The question in Clark v. Time Warner Cable, 2008 U.S. App. LEXIS 9306 (9th Cir. 2008), was whether the doctrine of primary jurisdiction permits a district court to refer a claim raising a novel and technical question of federal telecommunications policy to the Federal Communications Commission for its consideration in the first instance. The case contains a useful reprise of the doctrine:

The primary jurisdiction doctrine allows courts to stay proceedings or to dismiss a complaint without prejudice pending the resolution of an issue within the special competence of an administrative agency. A court's invocation of the doctrine does not indicate that it lacks jurisdiction. Reiter v. Cooper, 507 U.S. 258, 268-69 (1993).

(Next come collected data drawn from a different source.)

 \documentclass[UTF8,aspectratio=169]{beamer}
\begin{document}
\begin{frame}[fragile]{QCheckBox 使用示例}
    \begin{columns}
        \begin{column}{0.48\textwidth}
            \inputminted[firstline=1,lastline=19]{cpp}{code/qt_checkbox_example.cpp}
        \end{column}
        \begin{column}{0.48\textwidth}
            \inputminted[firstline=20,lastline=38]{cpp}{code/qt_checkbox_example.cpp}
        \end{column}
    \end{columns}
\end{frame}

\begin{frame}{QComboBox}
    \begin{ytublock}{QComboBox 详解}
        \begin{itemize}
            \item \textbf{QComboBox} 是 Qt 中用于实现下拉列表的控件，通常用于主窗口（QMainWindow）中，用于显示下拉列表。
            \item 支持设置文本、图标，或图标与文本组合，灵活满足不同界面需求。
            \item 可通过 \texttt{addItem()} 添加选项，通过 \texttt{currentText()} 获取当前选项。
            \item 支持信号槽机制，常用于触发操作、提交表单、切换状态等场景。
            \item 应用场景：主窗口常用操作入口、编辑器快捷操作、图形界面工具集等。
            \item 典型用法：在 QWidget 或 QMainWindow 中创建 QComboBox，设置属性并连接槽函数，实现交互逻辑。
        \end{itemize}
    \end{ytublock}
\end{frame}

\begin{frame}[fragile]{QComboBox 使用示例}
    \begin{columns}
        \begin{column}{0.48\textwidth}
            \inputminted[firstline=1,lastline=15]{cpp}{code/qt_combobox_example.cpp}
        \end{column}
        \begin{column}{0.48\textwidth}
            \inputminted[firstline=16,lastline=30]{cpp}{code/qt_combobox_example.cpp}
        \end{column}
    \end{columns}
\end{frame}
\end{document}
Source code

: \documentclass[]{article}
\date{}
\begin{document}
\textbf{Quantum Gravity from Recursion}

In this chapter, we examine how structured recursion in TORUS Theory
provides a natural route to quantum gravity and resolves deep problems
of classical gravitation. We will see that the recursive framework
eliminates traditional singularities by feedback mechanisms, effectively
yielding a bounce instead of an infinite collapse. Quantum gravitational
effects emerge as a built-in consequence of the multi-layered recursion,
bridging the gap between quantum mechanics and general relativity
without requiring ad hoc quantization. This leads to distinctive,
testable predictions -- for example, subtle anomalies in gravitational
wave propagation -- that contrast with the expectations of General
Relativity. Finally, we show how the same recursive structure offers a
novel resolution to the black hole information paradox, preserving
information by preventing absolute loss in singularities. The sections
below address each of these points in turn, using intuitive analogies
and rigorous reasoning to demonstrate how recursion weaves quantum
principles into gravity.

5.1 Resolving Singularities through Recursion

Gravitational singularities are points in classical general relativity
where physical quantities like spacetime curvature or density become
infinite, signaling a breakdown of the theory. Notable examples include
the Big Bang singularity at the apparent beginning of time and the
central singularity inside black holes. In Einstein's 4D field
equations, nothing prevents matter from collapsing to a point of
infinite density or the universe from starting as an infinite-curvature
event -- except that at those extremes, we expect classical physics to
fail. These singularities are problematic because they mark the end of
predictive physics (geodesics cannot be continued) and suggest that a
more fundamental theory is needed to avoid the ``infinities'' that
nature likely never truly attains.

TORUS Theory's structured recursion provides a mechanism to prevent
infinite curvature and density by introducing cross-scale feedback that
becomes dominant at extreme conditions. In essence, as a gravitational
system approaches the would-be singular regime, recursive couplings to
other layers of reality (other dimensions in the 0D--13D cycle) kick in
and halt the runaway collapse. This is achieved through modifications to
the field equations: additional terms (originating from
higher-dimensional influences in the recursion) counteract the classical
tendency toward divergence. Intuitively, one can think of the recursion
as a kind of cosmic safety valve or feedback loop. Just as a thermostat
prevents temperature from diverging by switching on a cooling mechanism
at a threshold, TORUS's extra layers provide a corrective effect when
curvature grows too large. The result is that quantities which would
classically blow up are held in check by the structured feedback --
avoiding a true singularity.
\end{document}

Rather, the doctrine is a "prudential" one, under which a court determines that an otherwise cognizable claim implicates technical and policy questions that should be addressed in the first instance by the agency with regulatory authority over the relevant industry rather than by the judicial branch....

Primary jurisdiction applies in a limited set of circumstances. *** [T]he doctrine is not designed to "secure expert advice" from agencies "every time a court is presented with an issue conceivably within the agency's ambit." *** Instead, it is to be used only if a claim "requires resolution of an issue of first impression, or of a particularly complicated issue that Congress has committed to a regulatory agency," *** and if "'protection of the integrity of a regulatory scheme dictates preliminary resort to the agency which administers the scheme,'" ***. [Footnote 8: As such, the doctrine is distinct from administrative exhaustion, which prevents a federal court from exercising jurisdiction over a claim until all required administrative remedies have been pursued....]

When a district court determines that primary jurisdiction applies, it enables a "referral" of the issue to the relevant agency.... In practice, this means that the court either stays proceedings or dismisses the case without prejudice, so that the parties may seek an administrative ruling.... "[T]here is no formal transfer mechanism between the courts and the agency"; rather, the parties are responsible for initiating administrative proceedings themselves....

Although "[n]o fixed formula exists for applying the doctrine of primary jurisdiction," *** we have traditionally examined the factors set forth in General Dynamics, and held that the doctrine applies in cases where there is: "(1) [a] need to resolve an issue that (2) has been placed by Congress within the jurisdiction of an administrative body having regulatory authority (3) pursuant to a statute that subjects an industry or activity to a comprehensive regulatory authority that (4) requires expertise or uniformity in administration" ***. In considering these factors, we have previously explained that the primary jurisdiction doctrine is designed to protect agencies possessing "quasi-legislative powers" and that are "actively involved in the administration of regulatory statutes."

Held, the FCC is such an agency with respect to the administration of the Telecommunications and Federal Communications Acts, 47 U.S.C. §§ 151, 154. Primary jurisdiction properly applied by District Court; dismissal of case affirmed.